Other attributes that can be useful (but would more likely come from an HR system):

  • Employee ID
  • Department
  • Cost center
  • Job title
  • Start date
  • Termination date

We can also support any other custom attribute that might be relevant to you.

Groups and group membership

Optional, but if included we would recommend:

  • Separate endpoint (paginated) to list groups
  • Separate endpoint (paginated) to list members of a specific group

E.g.

https://api.yourorg.com/api/v1/groups
https://api.yourorg.com/api/v1/groups/G542X/members

Some APIs return group membership as part of a user object but generally it’s better to have separate group membership endpoints as they lend themselves more easily to extending the API to include add / remove group member, create new group etc.
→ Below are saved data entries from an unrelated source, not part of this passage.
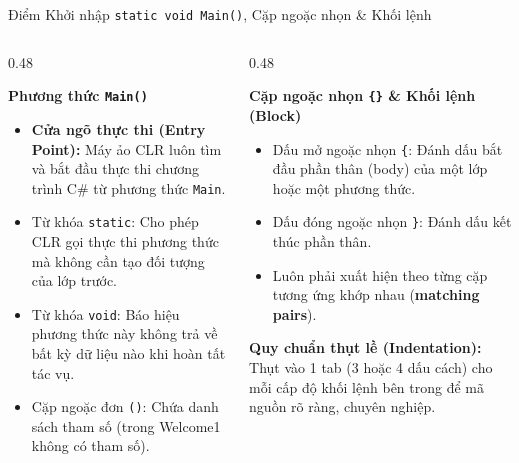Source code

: \documentclass[aspectratio=169, 10pt]{beamer}
\begin{document}
\begin{frame}{Điểm Khởi nhập \texttt{static void Main()}, Cặp ngoặc nhọn \& Khối lệnh}
  \begin{columns}[T]
    \begin{column}{0.48\textwidth}
      \begin{block}{\textbf{Phương thức \texttt{Main()}}}
        \begin{itemize}\small
          \item \textbf{Cửa ngõ thực thi (Entry Point):} Máy ảo CLR luôn tìm và bắt đầu thực thi chương trình C\# từ phương thức \texttt{Main}.
          \item Từ khóa \texttt{static}: Cho phép CLR gọi thực thi phương thức mà không cần tạo đối tượng của lớp trước.
          \item Từ khóa \texttt{void}: Báo hiệu phương thức này không trả về bất kỳ dữ liệu nào khi hoàn tất tác vụ.
          \item Cặp ngoặc đơn \texttt{()}: Chứa danh sách tham số (trong Welcome1 không có tham số).
        \end{itemize}
      \end{block}
    \end{column}

    \begin{column}{0.48\textwidth}
      \begin{block}{\textbf{Cặp ngoặc nhọn \texttt{\{\}} \& Khối lệnh (Block)}}
        \begin{itemize}\small
          \item Dấu mở ngoặc nhọn \texttt{\{}: Đánh dấu bắt đầu phần thân (body) của một lớp hoặc một phương thức.
          \item Dấu đóng ngoặc nhọn \texttt{\}}: Đánh dấu kết thúc phần thân.
          \item Luôn phải xuất hiện theo từng cặp tương ứng khớp nhau (\textbf{matching pairs}).
        \end{itemize}
      \end{block}

      \begin{exampleblock}{\textbf{Quy chuẩn thụt lề (Indentation):}}
        Thụt vào 1 tab (3 hoặc 4 dấu cách) cho mỗi cấp độ khối lệnh bên trong để mã nguồn rõ ràng, chuyên nghiệp.
      \end{exampleblock}
    \end{column}
  \end{columns}
\end{frame}
\end{document}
Where possible, it is a nice optimization if the endpoint that lists all groups returns the date that the membership of each group last changed (to avoid refetching members). 

Deactivation

This can be done via a PUT or PATCH operation on a user:

E.g.

curl -X PUT https://api.yourorg.com/api/v1/users/U5521K \
--data '{ status: "Inactive"}'

Or via a specific ‘lifecyle’ REST method:

curl -X POST https://api.yourorg.com/api/v1/users/U5521K/deactivate

If implementing via PUT or PATCH we’d recommend treating lack of an attribute in the JSON as indicative of ‘no-change’ - i.e. don’t update the name to null, if no name is passed.

Audit log endpoint

Audit log data can be used to provide additional context or more detailed login history.
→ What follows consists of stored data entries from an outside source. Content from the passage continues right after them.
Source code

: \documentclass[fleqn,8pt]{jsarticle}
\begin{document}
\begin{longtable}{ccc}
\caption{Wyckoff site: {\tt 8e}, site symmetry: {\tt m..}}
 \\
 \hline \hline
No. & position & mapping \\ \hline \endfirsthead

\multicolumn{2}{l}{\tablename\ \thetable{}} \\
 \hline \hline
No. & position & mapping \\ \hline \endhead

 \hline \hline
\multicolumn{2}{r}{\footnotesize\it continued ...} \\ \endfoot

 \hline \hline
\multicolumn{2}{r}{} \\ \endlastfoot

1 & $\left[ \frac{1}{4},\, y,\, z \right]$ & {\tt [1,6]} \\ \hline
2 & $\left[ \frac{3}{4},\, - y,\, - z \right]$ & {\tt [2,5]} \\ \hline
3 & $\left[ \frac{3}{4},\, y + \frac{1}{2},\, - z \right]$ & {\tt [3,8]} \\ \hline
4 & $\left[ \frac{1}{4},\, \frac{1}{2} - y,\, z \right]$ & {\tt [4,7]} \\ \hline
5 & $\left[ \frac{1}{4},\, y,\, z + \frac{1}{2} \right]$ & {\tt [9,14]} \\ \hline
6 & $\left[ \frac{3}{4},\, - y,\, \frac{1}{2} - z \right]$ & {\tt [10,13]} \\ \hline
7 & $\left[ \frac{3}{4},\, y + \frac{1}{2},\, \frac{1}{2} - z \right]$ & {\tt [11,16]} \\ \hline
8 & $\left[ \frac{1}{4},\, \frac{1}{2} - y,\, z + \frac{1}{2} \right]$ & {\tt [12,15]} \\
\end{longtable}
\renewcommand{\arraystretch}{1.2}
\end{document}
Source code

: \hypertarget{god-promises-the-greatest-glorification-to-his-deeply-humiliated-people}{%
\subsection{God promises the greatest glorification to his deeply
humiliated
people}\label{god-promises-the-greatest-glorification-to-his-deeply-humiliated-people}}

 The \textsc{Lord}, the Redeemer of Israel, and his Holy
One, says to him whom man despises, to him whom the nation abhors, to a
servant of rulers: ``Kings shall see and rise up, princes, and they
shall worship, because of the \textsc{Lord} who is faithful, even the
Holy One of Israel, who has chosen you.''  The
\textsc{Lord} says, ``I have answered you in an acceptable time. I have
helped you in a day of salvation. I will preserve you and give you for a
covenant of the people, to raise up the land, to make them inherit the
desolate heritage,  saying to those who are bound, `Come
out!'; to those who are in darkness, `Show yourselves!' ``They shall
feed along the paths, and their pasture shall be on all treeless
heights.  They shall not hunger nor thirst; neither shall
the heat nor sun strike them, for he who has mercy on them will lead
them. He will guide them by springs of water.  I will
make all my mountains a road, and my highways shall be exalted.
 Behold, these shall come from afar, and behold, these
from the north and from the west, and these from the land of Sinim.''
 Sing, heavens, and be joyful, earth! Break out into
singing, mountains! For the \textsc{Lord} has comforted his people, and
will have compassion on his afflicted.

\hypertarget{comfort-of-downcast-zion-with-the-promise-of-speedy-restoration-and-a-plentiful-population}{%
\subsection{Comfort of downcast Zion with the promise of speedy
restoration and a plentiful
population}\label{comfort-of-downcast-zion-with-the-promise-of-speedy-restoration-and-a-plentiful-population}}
The sorts of fields to include in the audit log endpoint would include:

  • A unique audit event ID. This is helpful for pagination and also so that we can avoid reprocessing the same event.
  • Event date/time
  • Actor
    • User ID
    • Email. This is useful to include as it avoids having to pre-fetch users with IDs, or if an application (e.g. Trelica) is fetching your audit logs on more regular schedule than it fetches users, and a new user is created.
    • IP address. This is useful for security diagnostics.
  • Target
    • The object type acted on e.g. 'user' or 'account'
    • The id or other information about the object acted on
  • Event type
    • Clearly defined enumerated list of events, e.g. login, user_updated, account_deleted. You could consider classifying events by severity.
  • Action specific details, e.g. for Login
    • Log in method (e.g. SAML2, password)

Audit logs tend to be large so there are some specific considerations:

  1. The end-point must be filterable in particular for:
    • events since a certain date/time
    • events of a specific type (e.g. successful login, failed_login)
  2. To be performant, pagination should probably use continuation tokens. This is an excellent article on how to implement token based pagination.